## Action item
Every line with the word "Hann" in it should be extracted from the data that follows.

## Data listing
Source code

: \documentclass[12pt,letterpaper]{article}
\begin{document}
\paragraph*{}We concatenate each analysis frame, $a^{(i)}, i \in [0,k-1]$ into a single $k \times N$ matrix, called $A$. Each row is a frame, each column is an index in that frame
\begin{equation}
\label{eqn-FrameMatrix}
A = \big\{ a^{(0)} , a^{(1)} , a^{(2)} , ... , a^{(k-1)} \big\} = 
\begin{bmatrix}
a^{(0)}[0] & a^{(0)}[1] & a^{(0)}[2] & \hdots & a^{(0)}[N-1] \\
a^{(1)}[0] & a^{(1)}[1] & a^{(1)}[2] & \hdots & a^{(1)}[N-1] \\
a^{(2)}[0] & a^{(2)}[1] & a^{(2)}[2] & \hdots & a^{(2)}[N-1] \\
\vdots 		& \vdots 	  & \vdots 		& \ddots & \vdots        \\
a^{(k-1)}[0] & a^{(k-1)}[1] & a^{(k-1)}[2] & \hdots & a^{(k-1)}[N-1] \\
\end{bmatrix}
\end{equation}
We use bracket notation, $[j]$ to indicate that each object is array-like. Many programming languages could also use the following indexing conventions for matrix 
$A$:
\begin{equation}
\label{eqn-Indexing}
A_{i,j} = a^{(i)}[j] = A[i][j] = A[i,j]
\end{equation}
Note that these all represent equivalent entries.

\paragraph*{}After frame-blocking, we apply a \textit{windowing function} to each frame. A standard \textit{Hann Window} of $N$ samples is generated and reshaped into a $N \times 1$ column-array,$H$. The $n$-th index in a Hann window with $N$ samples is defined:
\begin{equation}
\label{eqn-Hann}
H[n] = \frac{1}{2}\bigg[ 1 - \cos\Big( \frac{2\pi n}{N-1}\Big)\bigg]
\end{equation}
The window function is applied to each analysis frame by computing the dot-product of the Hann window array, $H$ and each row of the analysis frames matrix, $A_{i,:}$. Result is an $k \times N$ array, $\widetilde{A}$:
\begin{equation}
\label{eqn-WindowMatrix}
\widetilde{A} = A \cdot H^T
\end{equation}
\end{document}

...

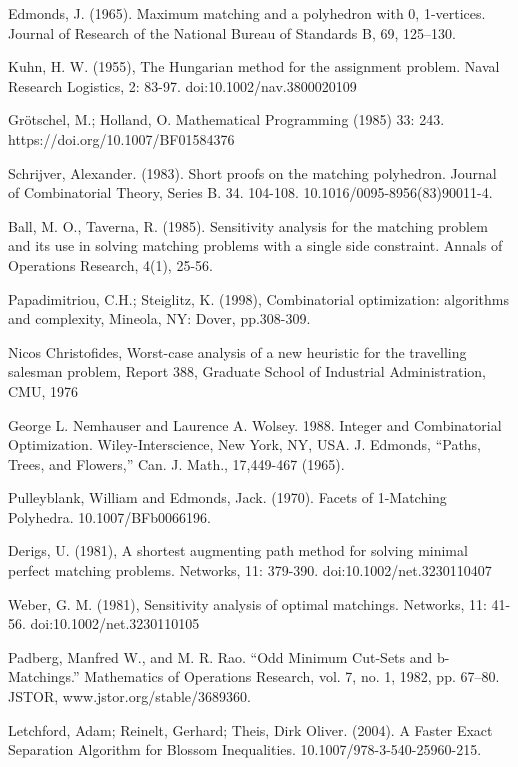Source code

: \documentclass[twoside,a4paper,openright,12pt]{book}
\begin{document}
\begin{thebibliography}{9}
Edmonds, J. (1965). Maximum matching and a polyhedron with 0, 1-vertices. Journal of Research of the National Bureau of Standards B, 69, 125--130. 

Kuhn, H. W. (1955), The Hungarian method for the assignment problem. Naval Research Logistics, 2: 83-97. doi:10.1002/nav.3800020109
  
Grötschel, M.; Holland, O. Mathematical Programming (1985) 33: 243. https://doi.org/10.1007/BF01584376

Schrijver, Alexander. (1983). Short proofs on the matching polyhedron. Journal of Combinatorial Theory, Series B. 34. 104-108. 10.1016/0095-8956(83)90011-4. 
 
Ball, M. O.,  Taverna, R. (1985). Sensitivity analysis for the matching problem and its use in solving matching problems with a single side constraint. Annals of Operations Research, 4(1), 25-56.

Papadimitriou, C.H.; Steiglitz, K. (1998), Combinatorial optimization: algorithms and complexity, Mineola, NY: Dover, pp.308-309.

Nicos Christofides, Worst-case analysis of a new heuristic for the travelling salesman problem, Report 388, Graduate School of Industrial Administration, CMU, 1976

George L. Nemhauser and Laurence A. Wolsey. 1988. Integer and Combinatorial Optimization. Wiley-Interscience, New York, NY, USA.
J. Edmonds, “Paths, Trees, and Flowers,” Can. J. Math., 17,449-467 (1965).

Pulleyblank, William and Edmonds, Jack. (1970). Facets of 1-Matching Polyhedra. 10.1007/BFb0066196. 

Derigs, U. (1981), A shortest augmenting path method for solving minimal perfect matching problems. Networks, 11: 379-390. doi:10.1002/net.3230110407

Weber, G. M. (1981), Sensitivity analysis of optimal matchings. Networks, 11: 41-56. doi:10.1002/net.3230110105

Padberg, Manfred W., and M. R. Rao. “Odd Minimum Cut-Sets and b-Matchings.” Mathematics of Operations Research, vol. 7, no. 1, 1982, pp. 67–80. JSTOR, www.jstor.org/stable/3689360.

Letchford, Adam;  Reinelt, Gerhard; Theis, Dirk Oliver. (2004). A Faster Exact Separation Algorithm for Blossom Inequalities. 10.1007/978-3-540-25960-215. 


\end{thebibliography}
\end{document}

* * *

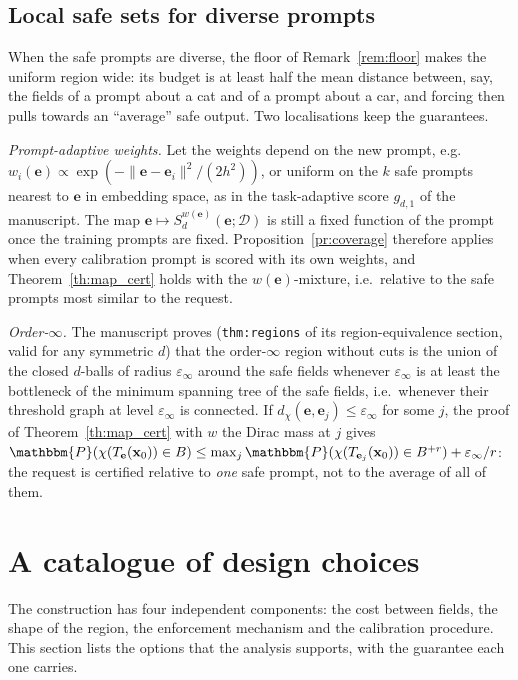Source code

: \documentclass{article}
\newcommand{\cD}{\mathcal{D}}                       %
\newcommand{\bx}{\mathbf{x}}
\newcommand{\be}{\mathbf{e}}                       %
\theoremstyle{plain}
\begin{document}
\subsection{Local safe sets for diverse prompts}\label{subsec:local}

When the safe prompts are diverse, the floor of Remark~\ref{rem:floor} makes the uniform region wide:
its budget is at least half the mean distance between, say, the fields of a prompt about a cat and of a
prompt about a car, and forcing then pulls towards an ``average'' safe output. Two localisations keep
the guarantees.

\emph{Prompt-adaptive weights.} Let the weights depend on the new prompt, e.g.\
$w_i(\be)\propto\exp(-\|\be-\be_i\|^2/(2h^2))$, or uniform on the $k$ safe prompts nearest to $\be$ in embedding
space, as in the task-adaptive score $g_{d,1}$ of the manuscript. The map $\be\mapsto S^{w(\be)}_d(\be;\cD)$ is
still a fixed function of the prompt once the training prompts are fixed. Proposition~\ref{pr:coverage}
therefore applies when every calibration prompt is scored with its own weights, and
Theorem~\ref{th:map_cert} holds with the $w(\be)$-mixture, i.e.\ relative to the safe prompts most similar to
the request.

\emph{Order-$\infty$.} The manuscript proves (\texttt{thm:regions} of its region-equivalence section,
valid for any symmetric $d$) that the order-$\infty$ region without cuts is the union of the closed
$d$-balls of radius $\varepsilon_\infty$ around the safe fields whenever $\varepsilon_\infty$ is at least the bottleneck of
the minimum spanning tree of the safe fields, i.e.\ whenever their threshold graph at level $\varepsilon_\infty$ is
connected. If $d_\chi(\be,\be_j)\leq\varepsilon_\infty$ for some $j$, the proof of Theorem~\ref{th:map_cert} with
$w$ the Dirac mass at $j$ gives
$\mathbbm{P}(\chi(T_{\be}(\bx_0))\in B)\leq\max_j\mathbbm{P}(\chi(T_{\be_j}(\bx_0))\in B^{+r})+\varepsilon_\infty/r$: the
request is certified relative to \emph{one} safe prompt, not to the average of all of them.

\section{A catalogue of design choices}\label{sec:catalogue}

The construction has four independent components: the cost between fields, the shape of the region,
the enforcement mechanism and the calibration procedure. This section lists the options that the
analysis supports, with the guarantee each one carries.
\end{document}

## Task output
\paragraph*{}After frame-blocking, we apply a \textit{windowing function} to each frame. A standard \textit{Hann Window} of $N$ samples is generated and reshaped into a $N \times 1$ column-array,$H$. The $n$-th index in a Hann window with $N$ samples is defined:
\label{eqn-Hann}
The window function is applied to each analysis frame by computing the dot-product of the Hann window array, $H$ and each row of the analysis frames matrix, $A_{i,:}$. Result is an $k \times N$ array, $\widetilde{A}$:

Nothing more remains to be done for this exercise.